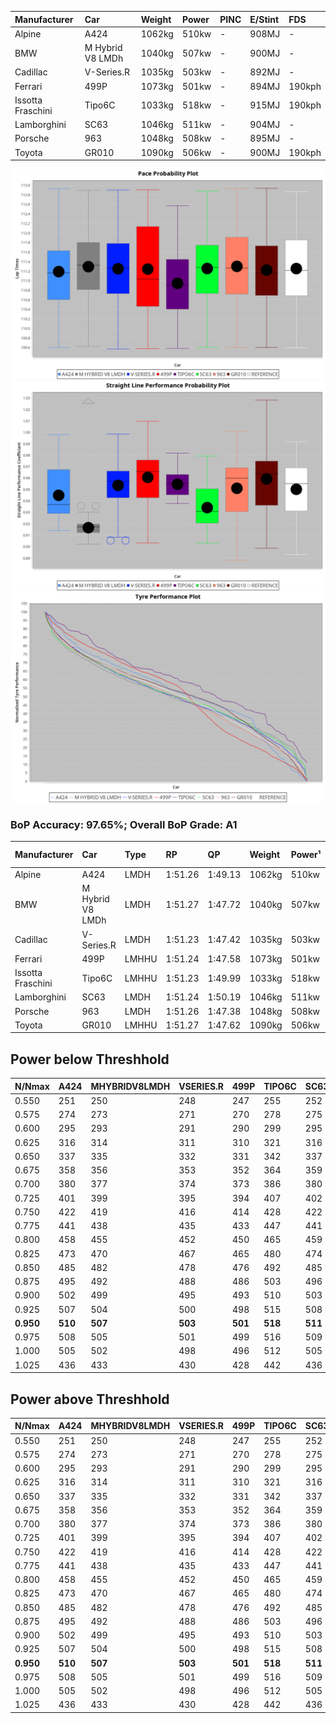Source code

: |Manufacturer|Car|Weight|Power|PINC|E/Stint|FDS|
|:-|:-|:-|:-|:-|:-|:-|
|Alpine|A424|1062kg|510kw|-|908MJ|-|
|BMW|M Hybrid V8 LMDh|1040kg|507kw|-|900MJ|-|
|Cadillac|V-Series.R|1035kg|503kw|-|892MJ|-|
|Ferrari|499P|1073kg|501kw|-|894MJ|190kph|
|Issotta Fraschini|Tipo6C|1033kg|518kw|-|915MJ|190kph|
|Lamborghini|SC63|1046kg|511kw|-|904MJ|-|
|Porsche|963|1048kg|508kw|-|895MJ|-|
|Toyota|GR010|1090kg|506kw|-|900MJ|190kph|

![PACECHART](./IMG/ACOMETHOD.png)
![STRAIGHTLINEPERFORMANCECHART](./IMG/ACOMETHOD_sp.png)
![TYREPERFORMANCECHART](./IMG/ACOMETHOD_tw.png)

### BoP Accuracy: 97.65%; Overall BoP Grade: A1
|Manufacturer|Car|Type|RP|QP|Weight|Power¹|Threshhold|PINC|Power²|E/Stint|AVG Vmax|FDS|RDLC|L/Stint|BOP-Grade|ModelAccuracy|ModelPoints|Match%|
|:-|:-|:-|:-|:-|:-|:-|:-|:-|:-|:-|:-|:-|:-|:-|:-|:-|:-|:-|
|Alpine|A424|LMDH|1:51.26|1:49.13|1062kg|510kw|210.0kph|-|510kw|908MJ|282.74kph|-|1.01|33|~A1|81.15%|521|100.00%|
|BMW|M Hybrid V8 LMDh|LMDH|1:51.27|1:47.72|1040kg|507kw|210.0kph|-|507kw|900MJ|280.04kph|-|1.03|33|~A1|98.60%|1690|100.00%|
|Cadillac|V-Series.R|LMDH|1:51.23|1:47.42|1035kg|503kw|210.0kph|-|503kw|892MJ|284.03kph|-|1.02|33|~A1|91.10%|1770|98.59%|
|Ferrari|499P|LMHHU|1:51.24|1:47.58|1073kg|501kw|210.0kph|-|501kw|894MJ|284.08kph|190kph|1.02|33|~A1|84.26%|2292|100.00%|
|Issotta Fraschini|Tipo6C|LMHHU|1:51.23|1:49.99|1033kg|518kw|210.0kph|-|518kw|915MJ|285.72kph|190kph|1.08|33|+A2|66.67%|96|90.33%|
|Lamborghini|SC63|LMDH|1:51.24|1:50.19|1046kg|511kw|210.0kph|-|511kw|904MJ|281.73kph|-|1.05|33|+A2|96.77%|419|92.31%|
|Porsche|963|LMDH|1:51.26|1:47.38|1048kg|508kw|210.0kph|-|508kw|895MJ|283.99kph|-|1.02|33|~A1|93.14%|5746|100.00%|
|Toyota|GR010|LMHHU|1:51.27|1:47.62|1090kg|506kw|210.0kph|-|506kw|900MJ|283.67kph|190kph|1.00|33|~A1|87.37%|3154|100.00%|

## Power below Threshhold
|N/Nmax|A424|MHYBRIDV8LMDH|VSERIES.R|499P|TIPO6C|SC63|963|GR010|
|:-|:-|:-|:-|:-|:-|:-|:-|:-|
|0.550|251|250|248|247|255|252|250|249|
|0.575|274|273|271|270|278|275|273|272|
|0.600|295|293|291|290|299|295|293|292|
|0.625|316|314|311|310|321|316|314|313|
|0.650|337|335|332|331|342|337|335|334|
|0.675|358|356|353|352|364|359|357|355|
|0.700|380|377|374|373|386|380|378|377|
|0.725|401|399|395|394|407|402|399|398|
|0.750|422|419|416|414|428|422|420|418|
|0.775|441|438|435|433|447|441|439|437|
|0.800|458|455|452|450|465|459|456|454|
|0.825|473|470|467|465|480|474|471|469|
|0.850|485|482|478|476|492|485|483|481|
|0.875|495|492|488|486|503|496|493|491|
|0.900|502|499|495|493|510|503|500|498|
|0.925|507|504|500|498|515|508|505|503|
|**0.950**|**510**|**507**|**503**|**501**|**518**|**511**|**508**|**506**|
|0.975|508|505|501|499|516|509|506|504|
|1.000|505|502|498|496|512|505|503|501|
|1.025|436|433|430|428|442|436|434|432|

## Power above Threshhold
|N/Nmax|A424|MHYBRIDV8LMDH|VSERIES.R|499P|TIPO6C|SC63|963|GR010|
|:-|:-|:-|:-|:-|:-|:-|:-|:-|
|0.550|251|250|248|247|255|252|250|249|
|0.575|274|273|271|270|278|275|273|272|
|0.600|295|293|291|290|299|295|293|292|
|0.625|316|314|311|310|321|316|314|313|
|0.650|337|335|332|331|342|337|335|334|
|0.675|358|356|353|352|364|359|357|355|
|0.700|380|377|374|373|386|380|378|377|
|0.725|401|399|395|394|407|402|399|398|
|0.750|422|419|416|414|428|422|420|418|
|0.775|441|438|435|433|447|441|439|437|
|0.800|458|455|452|450|465|459|456|454|
|0.825|473|470|467|465|480|474|471|469|
|0.850|485|482|478|476|492|485|483|481|
|0.875|495|492|488|486|503|496|493|491|
|0.900|502|499|495|493|510|503|500|498|
|0.925|507|504|500|498|515|508|505|503|
|**0.950**|**510**|**507**|**503**|**501**|**518**|**511**|**508**|**506**|
|0.975|508|505|501|499|516|509|506|504|
|1.000|505|502|498|496|512|505|503|501|
|1.025|436|433|430|428|442|436|434|432|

○ ○ ○ ○ ○

» **ABOUT THIS EXERCISE**
Copy all of the data above exactly. Leave out every picture.

» **TASK OUTPUT**
Source code

: |Manufacturer|Car|Weight|Power|PINC|E/Stint|FDS|
|:-|:-|:-|:-|:-|:-|:-|
|Alpine|A424|1062kg|510kw|-|908MJ|-|
|BMW|M Hybrid V8 LMDh|1040kg|507kw|-|900MJ|-|
|Cadillac|V-Series.R|1035kg|503kw|-|892MJ|-|
|Ferrari|499P|1073kg|501kw|-|894MJ|190kph|
|Issotta Fraschini|Tipo6C|1033kg|518kw|-|915MJ|190kph|
|Lamborghini|SC63|1046kg|511kw|-|904MJ|-|
|Porsche|963|1048kg|508kw|-|895MJ|-|
|Toyota|GR010|1090kg|506kw|-|900MJ|190kph|

![PACECHART](./IMG/ACOMETHOD.png)
![STRAIGHTLINEPERFORMANCECHART](./IMG/ACOMETHOD_sp.png)
![TYREPERFORMANCECHART](./IMG/ACOMETHOD_tw.png)

### BoP Accuracy: 97.65%; Overall BoP Grade: A1
|Manufacturer|Car|Type|RP|QP|Weight|Power¹|Threshhold|PINC|Power²|E/Stint|AVG Vmax|FDS|RDLC|L/Stint|BOP-Grade|ModelAccuracy|ModelPoints|Match%|
|:-|:-|:-|:-|:-|:-|:-|:-|:-|:-|:-|:-|:-|:-|:-|:-|:-|:-|:-|
|Alpine|A424|LMDH|1:51.26|1:49.13|1062kg|510kw|210.0kph|-|510kw|908MJ|282.74kph|-|1.01|33|~A1|81.15%|521|100.00%|
|BMW|M Hybrid V8 LMDh|LMDH|1:51.27|1:47.72|1040kg|507kw|210.0kph|-|507kw|900MJ|280.04kph|-|1.03|33|~A1|98.60%|1690|100.00%|
|Cadillac|V-Series.R|LMDH|1:51.23|1:47.42|1035kg|503kw|210.0kph|-|503kw|892MJ|284.03kph|-|1.02|33|~A1|91.10%|1770|98.59%|
|Ferrari|499P|LMHHU|1:51.24|1:47.58|1073kg|501kw|210.0kph|-|501kw|894MJ|284.08kph|190kph|1.02|33|~A1|84.26%|2292|100.00%|
|Issotta Fraschini|Tipo6C|LMHHU|1:51.23|1:49.99|1033kg|518kw|210.0kph|-|518kw|915MJ|285.72kph|190kph|1.08|33|+A2|66.67%|96|90.33%|
|Lamborghini|SC63|LMDH|1:51.24|1:50.19|1046kg|511kw|210.0kph|-|511kw|904MJ|281.73kph|-|1.05|33|+A2|96.77%|419|92.31%|
|Porsche|963|LMDH|1:51.26|1:47.38|1048kg|508kw|210.0kph|-|508kw|895MJ|283.99kph|-|1.02|33|~A1|93.14%|5746|100.00%|
|Toyota|GR010|LMHHU|1:51.27|1:47.62|1090kg|506kw|210.0kph|-|506kw|900MJ|283.67kph|190kph|1.00|33|~A1|87.37%|3154|100.00%|

## Power below Threshhold
|N/Nmax|A424|MHYBRIDV8LMDH|VSERIES.R|499P|TIPO6C|SC63|963|GR010|
|:-|:-|:-|:-|:-|:-|:-|:-|:-|
|0.550|251|250|248|247|255|252|250|249|
|0.575|274|273|271|270|278|275|273|272|
|0.600|295|293|291|290|299|295|293|292|
|0.625|316|314|311|310|321|316|314|313|
|0.650|337|335|332|331|342|337|335|334|
|0.675|358|356|353|352|364|359|357|355|
|0.700|380|377|374|373|386|380|378|377|
|0.725|401|399|395|394|407|402|399|398|
|0.750|422|419|416|414|428|422|420|418|
|0.775|441|438|435|433|447|441|439|437|
|0.800|458|455|452|450|465|459|456|454|
|0.825|473|470|467|465|480|474|471|469|
|0.850|485|482|478|476|492|485|483|481|
|0.875|495|492|488|486|503|496|493|491|
|0.900|502|499|495|493|510|503|500|498|
|0.925|507|504|500|498|515|508|505|503|
|**0.950**|**510**|**507**|**503**|**501**|**518**|**511**|**508**|**506**|
|0.975|508|505|501|499|516|509|506|504|
|1.000|505|502|498|496|512|505|503|501|
|1.025|436|433|430|428|442|436|434|432|

## Power above Threshhold
|N/Nmax|A424|MHYBRIDV8LMDH|VSERIES.R|499P|TIPO6C|SC63|963|GR010|
|:-|:-|:-|:-|:-|:-|:-|:-|:-|
|0.550|251|250|248|247|255|252|250|249|
|0.575|274|273|271|270|278|275|273|272|
|0.600|295|293|291|290|299|295|293|292|
|0.625|316|314|311|310|321|316|314|313|
|0.650|337|335|332|331|342|337|335|334|
|0.675|358|356|353|352|364|359|357|355|
|0.700|380|377|374|373|386|380|378|377|
|0.725|401|399|395|394|407|402|399|398|
|0.750|422|419|416|414|428|422|420|418|
|0.775|441|438|435|433|447|441|439|437|
|0.800|458|455|452|450|465|459|456|454|
|0.825|473|470|467|465|480|474|471|469|
|0.850|485|482|478|476|492|485|483|481|
|0.875|495|492|488|486|503|496|493|491|
|0.900|502|499|495|493|510|503|500|498|
|0.925|507|504|500|498|515|508|505|503|
|**0.950**|**510**|**507**|**503**|**501**|**518**|**511**|**508**|**506**|
|0.975|508|505|501|499|516|509|506|504|
|1.000|505|502|498|496|512|505|503|501|
|1.025|436|433|430|428|442|436|434|432|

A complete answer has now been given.